(Data records)
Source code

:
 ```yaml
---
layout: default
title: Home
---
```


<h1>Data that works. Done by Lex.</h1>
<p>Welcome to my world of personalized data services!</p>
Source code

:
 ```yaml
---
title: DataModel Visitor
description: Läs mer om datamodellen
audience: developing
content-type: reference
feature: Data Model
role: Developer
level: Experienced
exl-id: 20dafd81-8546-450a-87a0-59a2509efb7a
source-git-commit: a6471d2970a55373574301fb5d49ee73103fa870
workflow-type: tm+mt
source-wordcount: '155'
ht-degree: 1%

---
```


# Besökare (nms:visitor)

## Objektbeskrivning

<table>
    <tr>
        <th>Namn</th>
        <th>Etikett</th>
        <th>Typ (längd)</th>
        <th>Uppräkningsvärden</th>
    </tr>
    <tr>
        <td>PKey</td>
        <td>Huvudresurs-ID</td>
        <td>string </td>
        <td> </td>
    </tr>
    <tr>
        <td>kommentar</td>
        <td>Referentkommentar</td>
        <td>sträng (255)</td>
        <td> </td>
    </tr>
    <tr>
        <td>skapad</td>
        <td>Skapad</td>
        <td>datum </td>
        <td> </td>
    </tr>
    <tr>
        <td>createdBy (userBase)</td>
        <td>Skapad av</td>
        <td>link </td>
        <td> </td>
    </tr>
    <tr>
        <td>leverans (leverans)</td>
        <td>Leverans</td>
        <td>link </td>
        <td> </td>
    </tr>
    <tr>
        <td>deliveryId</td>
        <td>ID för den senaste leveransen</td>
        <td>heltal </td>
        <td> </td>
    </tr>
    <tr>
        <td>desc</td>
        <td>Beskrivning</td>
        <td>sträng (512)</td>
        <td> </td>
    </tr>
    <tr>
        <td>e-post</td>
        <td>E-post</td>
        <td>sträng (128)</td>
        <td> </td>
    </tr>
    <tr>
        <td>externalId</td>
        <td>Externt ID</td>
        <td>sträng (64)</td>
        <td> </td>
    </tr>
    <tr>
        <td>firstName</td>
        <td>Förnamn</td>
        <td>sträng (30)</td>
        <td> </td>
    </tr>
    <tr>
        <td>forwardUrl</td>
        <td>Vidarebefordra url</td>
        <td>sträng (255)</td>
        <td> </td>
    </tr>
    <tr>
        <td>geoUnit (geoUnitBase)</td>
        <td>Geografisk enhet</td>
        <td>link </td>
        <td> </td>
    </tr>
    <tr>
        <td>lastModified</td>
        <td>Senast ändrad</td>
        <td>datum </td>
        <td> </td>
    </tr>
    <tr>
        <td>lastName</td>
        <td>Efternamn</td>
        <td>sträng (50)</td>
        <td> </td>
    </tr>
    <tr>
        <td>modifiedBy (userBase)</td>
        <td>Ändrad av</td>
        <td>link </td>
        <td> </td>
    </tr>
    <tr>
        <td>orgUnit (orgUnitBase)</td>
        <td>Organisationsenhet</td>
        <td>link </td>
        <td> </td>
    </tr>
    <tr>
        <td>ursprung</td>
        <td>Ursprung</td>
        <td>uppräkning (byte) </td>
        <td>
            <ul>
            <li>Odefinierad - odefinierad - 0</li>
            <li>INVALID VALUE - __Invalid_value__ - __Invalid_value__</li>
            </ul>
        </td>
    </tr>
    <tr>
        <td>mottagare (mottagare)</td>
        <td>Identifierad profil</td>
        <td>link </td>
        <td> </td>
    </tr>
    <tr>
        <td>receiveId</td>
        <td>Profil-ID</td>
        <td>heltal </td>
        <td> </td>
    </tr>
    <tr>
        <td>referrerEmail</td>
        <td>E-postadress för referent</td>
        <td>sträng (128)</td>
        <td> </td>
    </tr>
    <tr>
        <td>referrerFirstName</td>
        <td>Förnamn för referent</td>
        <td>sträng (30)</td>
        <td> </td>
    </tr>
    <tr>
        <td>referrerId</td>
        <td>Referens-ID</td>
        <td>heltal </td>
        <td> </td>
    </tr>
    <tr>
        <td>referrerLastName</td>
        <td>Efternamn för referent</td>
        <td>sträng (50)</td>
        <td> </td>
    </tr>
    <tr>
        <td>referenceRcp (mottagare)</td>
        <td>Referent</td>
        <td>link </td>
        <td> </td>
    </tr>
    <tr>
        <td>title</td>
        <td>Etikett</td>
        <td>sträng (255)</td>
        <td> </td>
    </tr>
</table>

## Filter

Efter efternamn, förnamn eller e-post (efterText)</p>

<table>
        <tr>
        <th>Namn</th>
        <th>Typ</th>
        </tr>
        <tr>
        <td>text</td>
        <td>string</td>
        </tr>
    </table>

- [EXERCISE OBJECTIVE] Every line of the data must appear again in the answer, exactly as written.

- [FINISHED TASK]
Source code

:
 ```yaml
---
layout: default
title: Home
---
```


<h1>Data that works. Done by Lex.</h1>
<p>Welcome to my world of personalized data services!</p>
Source code

:
 ```yaml
---
title: DataModel Visitor
description: Läs mer om datamodellen
audience: developing
content-type: reference
feature: Data Model
role: Developer
level: Experienced
exl-id: 20dafd81-8546-450a-87a0-59a2509efb7a
source-git-commit: a6471d2970a55373574301fb5d49ee73103fa870
workflow-type: tm+mt
source-wordcount: '155'
ht-degree: 1%

---
```


# Besökare (nms:visitor)

## Objektbeskrivning

<table>
    <tr>
        <th>Namn</th>
        <th>Etikett</th>
        <th>Typ (längd)</th>
        <th>Uppräkningsvärden</th>
    </tr>
    <tr>
        <td>PKey</td>
        <td>Huvudresurs-ID</td>
        <td>string </td>
        <td> </td>
    </tr>
    <tr>
        <td>kommentar</td>
        <td>Referentkommentar</td>
        <td>sträng (255)</td>
        <td> </td>
    </tr>
    <tr>
        <td>skapad</td>
        <td>Skapad</td>
        <td>datum </td>
        <td> </td>
    </tr>
    <tr>
        <td>createdBy (userBase)</td>
        <td>Skapad av</td>
        <td>link </td>
        <td> </td>
    </tr>
    <tr>
        <td>leverans (leverans)</td>
        <td>Leverans</td>
        <td>link </td>
        <td> </td>
    </tr>
    <tr>
        <td>deliveryId</td>
        <td>ID för den senaste leveransen</td>
        <td>heltal </td>
        <td> </td>
    </tr>
    <tr>
        <td>desc</td>
        <td>Beskrivning</td>
        <td>sträng (512)</td>
        <td> </td>
    </tr>
    <tr>
        <td>e-post</td>
        <td>E-post</td>
        <td>sträng (128)</td>
        <td> </td>
    </tr>
    <tr>
        <td>externalId</td>
        <td>Externt ID</td>
        <td>sträng (64)</td>
        <td> </td>
    </tr>
    <tr>
        <td>firstName</td>
        <td>Förnamn</td>
        <td>sträng (30)</td>
        <td> </td>
    </tr>
    <tr>
        <td>forwardUrl</td>
        <td>Vidarebefordra url</td>
        <td>sträng (255)</td>
        <td> </td>
    </tr>
    <tr>
        <td>geoUnit (geoUnitBase)</td>
        <td>Geografisk enhet</td>
        <td>link </td>
        <td> </td>
    </tr>
    <tr>
        <td>lastModified</td>
        <td>Senast ändrad</td>
        <td>datum </td>
        <td> </td>
    </tr>
    <tr>
        <td>lastName</td>
        <td>Efternamn</td>
        <td>sträng (50)</td>
        <td> </td>
    </tr>
    <tr>
        <td>modifiedBy (userBase)</td>
        <td>Ändrad av</td>
        <td>link </td>
        <td> </td>
    </tr>
    <tr>
        <td>orgUnit (orgUnitBase)</td>
        <td>Organisationsenhet</td>
        <td>link </td>
        <td> </td>
    </tr>
    <tr>
        <td>ursprung</td>
        <td>Ursprung</td>
        <td>uppräkning (byte) </td>
        <td>
            <ul>
            <li>Odefinierad - odefinierad - 0</li>
            <li>INVALID VALUE - __Invalid_value__ - __Invalid_value__</li>
            </ul>
        </td>
    </tr>
    <tr>
        <td>mottagare (mottagare)</td>
        <td>Identifierad profil</td>
        <td>link </td>
        <td> </td>
    </tr>
    <tr>
        <td>receiveId</td>
        <td>Profil-ID</td>
        <td>heltal </td>
        <td> </td>
    </tr>
    <tr>
        <td>referrerEmail</td>
        <td>E-postadress för referent</td>
        <td>sträng (128)</td>
        <td> </td>
    </tr>
    <tr>
        <td>referrerFirstName</td>
        <td>Förnamn för referent</td>
        <td>sträng (30)</td>
        <td> </td>
    </tr>
    <tr>
        <td>referrerId</td>
        <td>Referens-ID</td>
        <td>heltal </td>
        <td> </td>
    </tr>
    <tr>
        <td>referrerLastName</td>
        <td>Efternamn för referent</td>
        <td>sträng (50)</td>
        <td> </td>
    </tr>
    <tr>
        <td>referenceRcp (mottagare)</td>
        <td>Referent</td>
        <td>link </td>
        <td> </td>
    </tr>
    <tr>
        <td>title</td>
        <td>Etikett</td>
        <td>sträng (255)</td>
        <td> </td>
    </tr>
</table>

## Filter

Efter efternamn, förnamn eller e-post (efterText)</p>

<table>
        <tr>
        <th>Namn</th>
        <th>Typ</th>
        </tr>
        <tr>
        <td>text</td>
        <td>string</td>
        </tr>
    </table>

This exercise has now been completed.